> Exercise data:

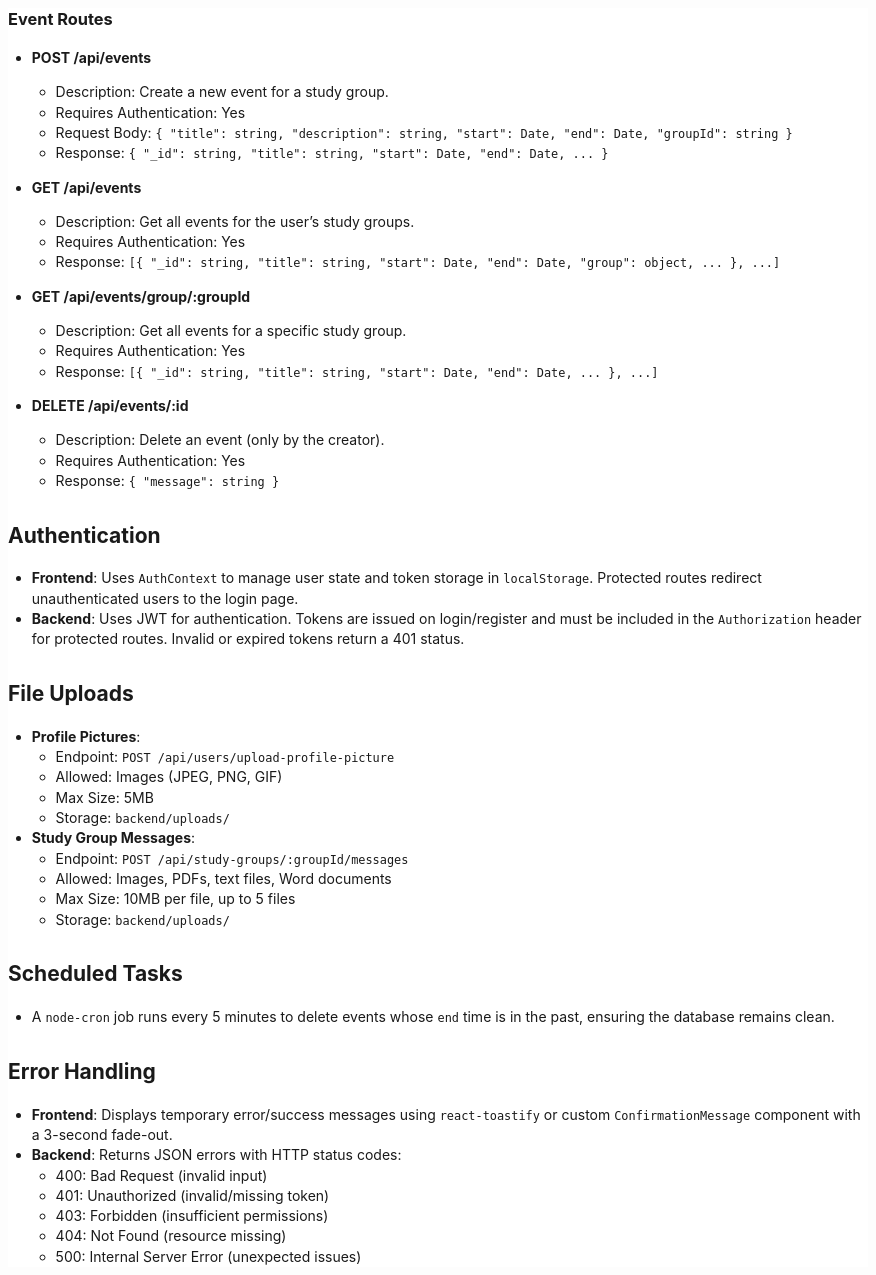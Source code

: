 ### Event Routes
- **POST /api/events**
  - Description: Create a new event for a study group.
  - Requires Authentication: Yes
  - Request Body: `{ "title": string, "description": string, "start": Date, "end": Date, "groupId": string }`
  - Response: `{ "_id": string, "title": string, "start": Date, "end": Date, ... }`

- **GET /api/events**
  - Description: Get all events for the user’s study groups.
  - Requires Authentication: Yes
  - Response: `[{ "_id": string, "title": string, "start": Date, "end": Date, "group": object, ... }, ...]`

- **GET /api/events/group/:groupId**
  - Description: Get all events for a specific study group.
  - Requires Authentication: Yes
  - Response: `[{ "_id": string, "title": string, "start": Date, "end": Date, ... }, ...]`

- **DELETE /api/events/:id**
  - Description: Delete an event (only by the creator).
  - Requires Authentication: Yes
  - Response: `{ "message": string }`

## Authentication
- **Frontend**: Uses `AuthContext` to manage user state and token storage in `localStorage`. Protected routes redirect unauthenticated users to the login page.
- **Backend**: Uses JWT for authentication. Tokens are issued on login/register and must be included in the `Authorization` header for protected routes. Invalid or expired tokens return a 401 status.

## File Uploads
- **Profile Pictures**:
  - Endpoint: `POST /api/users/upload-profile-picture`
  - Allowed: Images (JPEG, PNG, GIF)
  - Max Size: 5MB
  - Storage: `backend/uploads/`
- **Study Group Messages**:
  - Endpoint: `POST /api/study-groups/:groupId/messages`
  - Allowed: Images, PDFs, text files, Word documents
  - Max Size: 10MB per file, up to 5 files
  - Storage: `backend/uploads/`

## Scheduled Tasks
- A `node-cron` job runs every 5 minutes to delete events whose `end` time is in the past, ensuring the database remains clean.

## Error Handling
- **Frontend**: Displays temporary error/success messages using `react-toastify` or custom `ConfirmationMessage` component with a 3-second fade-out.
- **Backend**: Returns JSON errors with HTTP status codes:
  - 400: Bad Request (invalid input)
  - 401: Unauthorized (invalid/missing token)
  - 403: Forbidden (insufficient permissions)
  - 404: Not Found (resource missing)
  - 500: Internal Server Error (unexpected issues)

> Action item:
An exact copy of the lines above, from the one containing "- Description: Get all events for the" down to the one containing "- Max Size: 5MB" and including both, is the whole answer; retype it and nothing else.

> Result of this exercise:
  - Description: Get all events for the user’s study groups.
  - Requires Authentication: Yes
  - Response: `[{ "_id": string, "title": string, "start": Date, "end": Date, "group": object, ... }, ...]`

- **GET /api/events/group/:groupId**
  - Description: Get all events for a specific study group.
  - Requires Authentication: Yes
  - Response: `[{ "_id": string, "title": string, "start": Date, "end": Date, ... }, ...]`

- **DELETE /api/events/:id**
  - Description: Delete an event (only by the creator).
  - Requires Authentication: Yes
  - Response: `{ "message": string }`

## Authentication
- **Frontend**: Uses `AuthContext` to manage user state and token storage in `localStorage`. Protected routes redirect unauthenticated users to the login page.
- **Backend**: Uses JWT for authentication. Tokens are issued on login/register and must be included in the `Authorization` header for protected routes. Invalid or expired tokens return a 401 status.

## File Uploads
- **Profile Pictures**:
  - Endpoint: `POST /api/users/upload-profile-picture`
  - Allowed: Images (JPEG, PNG, GIF)
  - Max Size: 5MB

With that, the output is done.